Thank you for all the Team Middlemarch discussions over the weekend. We are off to a flying start with our year-long read conducted at Victorian instalment speed. Some of us are loving it, others are persevering and if you fancy joining us on board the virtual brougham it is never too late so here are a few housekeeping arrangements.
'Joining' only involves getting a copy of the book, either real or digital, reading Part One Miss Brooke and leaving a comment with your thoughts, or discussing what others have written on this weekend's post here, and to read any previous posts in the build up just click on this Team Middlemarch tag. Part Two Old and Young arrived through Victorian letter boxes on February 1st 1872 so we will start reading that on the same day 140 years later and then gather here over the weekend of March 24th - 25th to share our thoughts.
So back to the real world and the training days last week were actually not as terrible as even the optimist in me had feared.
The course leaders were excellent; engaging, assertive, clear and unequivocal about the issues which is exactly what you need where child protection is concerned, and nicely terrifying enough for me not to even think about taking the prolonged blink which then has you falling off your elbow in the post-lunch session.
I was in a 4* hotel nearer Bedford then Luton so that could have been much worse, and working from home and online I only meet up with my work colleagues twice a year, so it was lovely to see them all.
I found myself sitting opposite a consultant gynaecologist on the way to London. Well the briefcase advertising a world conference suggested as much (unless he'd bought it on eBay of course) ... and his diary, though impossible to read upsidedown looked very full indeed. He was reading Colm Toibin's The Master just for your information, and making copious notes. I did take The Virgin in the Garden by A.S.Byatt and it was perfect reading, both on the train and at 4am in a hotel room with an inaccessible wireless signal and strange pillows that just refused to meet my exacting standards of comfort. Needless to say I dropped off at about 6.50am ready to be woken by the 7am alarm, but only a hundred fifty pages to go.
I had planned an overnight stop in London on the way home rather than arriving in Plymouth towards midnight and had scheduled in an evening of browsing in Foyle's and a day of exhibitions before catching a late afternoon train home the following day and it all went nicely to plan.
Undaunted by the weather on Wednesday morning...
The secret is to go with someone who has been sensible enough to bring a large-scale map which won't need glasses, and to have looked up the bus numbers beforehand...
And so it was lovely to spend the day in Fran H-B's company as we headed for the Dickens exhibition at the Museum of London, passing the London Wall, which to my chagrin I don't think I have ever really noticed before...

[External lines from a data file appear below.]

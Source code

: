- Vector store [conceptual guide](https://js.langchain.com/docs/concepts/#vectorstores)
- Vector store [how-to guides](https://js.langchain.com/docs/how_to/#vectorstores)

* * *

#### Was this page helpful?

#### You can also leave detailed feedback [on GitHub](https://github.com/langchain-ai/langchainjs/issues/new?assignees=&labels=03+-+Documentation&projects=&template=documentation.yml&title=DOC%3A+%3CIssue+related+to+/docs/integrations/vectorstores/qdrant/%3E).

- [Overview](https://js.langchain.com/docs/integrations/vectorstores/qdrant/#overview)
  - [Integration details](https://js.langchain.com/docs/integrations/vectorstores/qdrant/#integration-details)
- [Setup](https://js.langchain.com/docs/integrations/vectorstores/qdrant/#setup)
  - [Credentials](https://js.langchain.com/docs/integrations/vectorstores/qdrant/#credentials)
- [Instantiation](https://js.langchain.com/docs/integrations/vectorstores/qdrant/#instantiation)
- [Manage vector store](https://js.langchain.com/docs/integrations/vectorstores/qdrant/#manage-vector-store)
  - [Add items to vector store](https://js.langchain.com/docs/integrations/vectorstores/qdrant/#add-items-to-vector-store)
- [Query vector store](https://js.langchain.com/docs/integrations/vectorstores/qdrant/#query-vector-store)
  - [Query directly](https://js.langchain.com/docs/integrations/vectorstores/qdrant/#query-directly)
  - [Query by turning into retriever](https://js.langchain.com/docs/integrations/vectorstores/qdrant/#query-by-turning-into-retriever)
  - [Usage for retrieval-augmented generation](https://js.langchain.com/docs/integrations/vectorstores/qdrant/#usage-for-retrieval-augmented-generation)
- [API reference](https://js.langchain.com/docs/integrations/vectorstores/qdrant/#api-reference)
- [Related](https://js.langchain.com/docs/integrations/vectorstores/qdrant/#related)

Early for our 10 am tickets we nipped into Postman's Park just opposite the museum and behind St Botolph-without-Aldgate Church (the other secret is to go with a professional 'Nanny' who has prammed her way around most of the city and knows these little tucked away corners)
A neat little pond...
and there, surrounded on all sides by the towering City of London, the G.F. Watts's Memorial to Heroic Self Sacrifice...
Everday heroes immortalised in a plein-air gallery of exquisite, Arts and Crafts-like tiles...
No pics allowed in the Dickens Exhibition but well worth a visit if you are interested, and especially if you want to pay homage to the famous desk and the chair. Given to Great Ormond Street Children's Hospital in 2008 to auction for funds and now in a private collection but on loan for this exhibition. The commentary of Dickens's essay Night Walks, narrated to a film playing on a loop in a side gallery, provided an interesting backdrop to the viewing, the occasional words would float up and out into the air... houselessness...Newgate... are not the sane and the insane equal at night as the sane lay dreaming... and it would seem completely relevant to whatever I was looking at.
From there we were headed for the William Morris Exhibition at 2 Temple Place (more of which soon) and walked via St Paul's to get there. I pass no judgement whatsoever on the Occupation or the reasons for its existence, but suffice to say we were slightly dubious about a large container of very yellow-brown liquid outside one tent. Fran suggested it was beer, the nurse in me thought more a by-product of consumption.